▶ _Your objective_
Below are the records. Retype, exactly, the lines from the first through the line with "is seen as a", and leave out the pictures.

▶ _Data section_
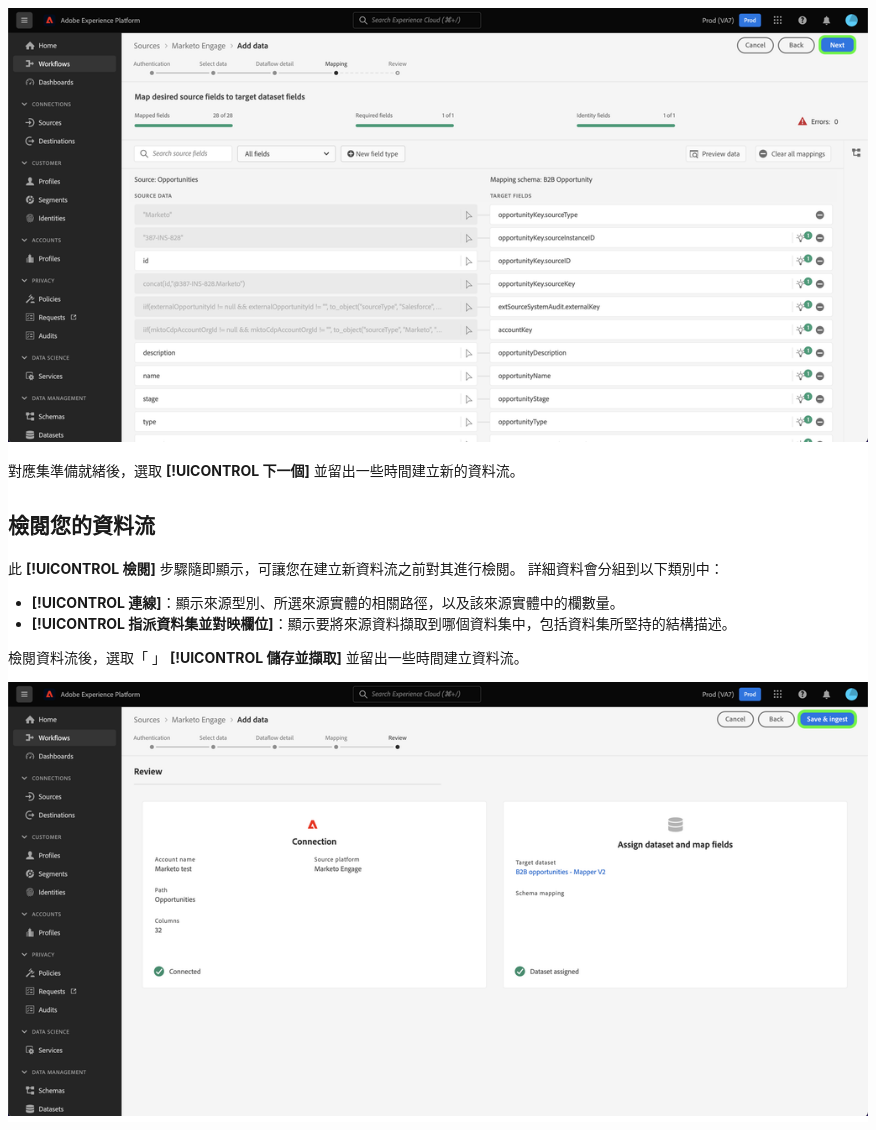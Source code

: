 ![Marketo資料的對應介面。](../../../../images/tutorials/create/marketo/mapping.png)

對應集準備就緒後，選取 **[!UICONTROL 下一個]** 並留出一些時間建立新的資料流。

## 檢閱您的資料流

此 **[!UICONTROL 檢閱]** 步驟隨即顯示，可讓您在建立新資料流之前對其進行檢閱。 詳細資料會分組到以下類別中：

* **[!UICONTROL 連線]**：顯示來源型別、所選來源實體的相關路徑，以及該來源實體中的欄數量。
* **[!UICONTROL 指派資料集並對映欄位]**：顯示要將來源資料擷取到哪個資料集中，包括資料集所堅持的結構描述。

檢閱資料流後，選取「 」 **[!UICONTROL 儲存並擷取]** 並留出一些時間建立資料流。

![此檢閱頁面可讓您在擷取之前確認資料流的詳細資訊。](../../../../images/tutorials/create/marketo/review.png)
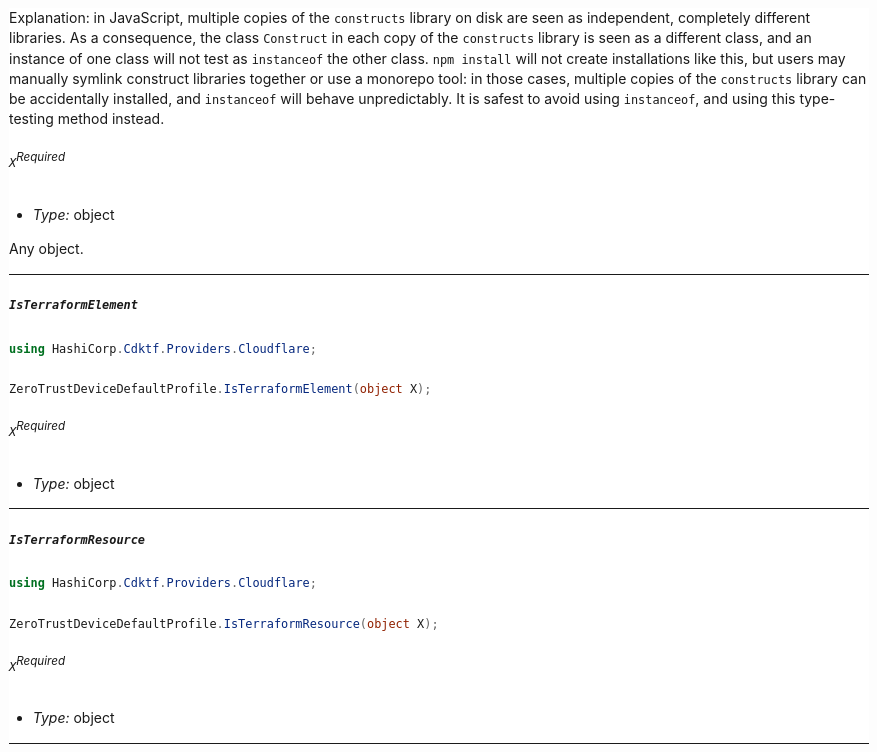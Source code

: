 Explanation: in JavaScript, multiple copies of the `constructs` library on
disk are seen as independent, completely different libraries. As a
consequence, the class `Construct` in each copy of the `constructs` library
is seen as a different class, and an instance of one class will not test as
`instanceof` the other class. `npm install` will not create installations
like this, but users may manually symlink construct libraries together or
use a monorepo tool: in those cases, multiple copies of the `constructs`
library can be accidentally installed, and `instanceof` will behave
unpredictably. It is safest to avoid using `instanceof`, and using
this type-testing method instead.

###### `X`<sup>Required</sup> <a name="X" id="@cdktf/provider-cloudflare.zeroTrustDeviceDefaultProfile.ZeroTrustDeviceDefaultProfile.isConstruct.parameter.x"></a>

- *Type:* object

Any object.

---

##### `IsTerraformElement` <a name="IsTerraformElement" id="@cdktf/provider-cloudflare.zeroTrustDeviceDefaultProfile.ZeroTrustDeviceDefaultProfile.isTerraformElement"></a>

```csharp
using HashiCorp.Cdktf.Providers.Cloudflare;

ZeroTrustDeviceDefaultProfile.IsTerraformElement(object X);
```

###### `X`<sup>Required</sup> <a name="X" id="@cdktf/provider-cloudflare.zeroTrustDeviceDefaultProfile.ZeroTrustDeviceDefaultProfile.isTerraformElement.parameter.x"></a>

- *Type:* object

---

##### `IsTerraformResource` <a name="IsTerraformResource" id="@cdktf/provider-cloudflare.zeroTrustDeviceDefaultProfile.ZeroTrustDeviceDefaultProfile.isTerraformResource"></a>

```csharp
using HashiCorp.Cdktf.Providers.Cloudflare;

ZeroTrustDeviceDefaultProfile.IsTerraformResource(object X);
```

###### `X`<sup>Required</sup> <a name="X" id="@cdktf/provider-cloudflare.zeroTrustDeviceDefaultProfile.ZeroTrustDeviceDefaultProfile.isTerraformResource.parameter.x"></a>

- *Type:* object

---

▶ _Problem solution_
Source code

: ![Marketo資料的對應介面。](../../../../images/tutorials/create/marketo/mapping.png)

對應集準備就緒後，選取 **[!UICONTROL 下一個]** 並留出一些時間建立新的資料流。

## 檢閱您的資料流

此 **[!UICONTROL 檢閱]** 步驟隨即顯示，可讓您在建立新資料流之前對其進行檢閱。 詳細資料會分組到以下類別中：

* **[!UICONTROL 連線]**：顯示來源型別、所選來源實體的相關路徑，以及該來源實體中的欄數量。
* **[!UICONTROL 指派資料集並對映欄位]**：顯示要將來源資料擷取到哪個資料集中，包括資料集所堅持的結構描述。

檢閱資料流後，選取「 」 **[!UICONTROL 儲存並擷取]** 並留出一些時間建立資料流。

![此檢閱頁面可讓您在擷取之前確認資料流的詳細資訊。](../../../../images/tutorials/create/marketo/review.png)
Source code

: Explanation: in JavaScript, multiple copies of the `constructs` library on
disk are seen as independent, completely different libraries. As a
consequence, the class `Construct` in each copy of the `constructs` library
is seen as a different class, and an instance of one class will not test as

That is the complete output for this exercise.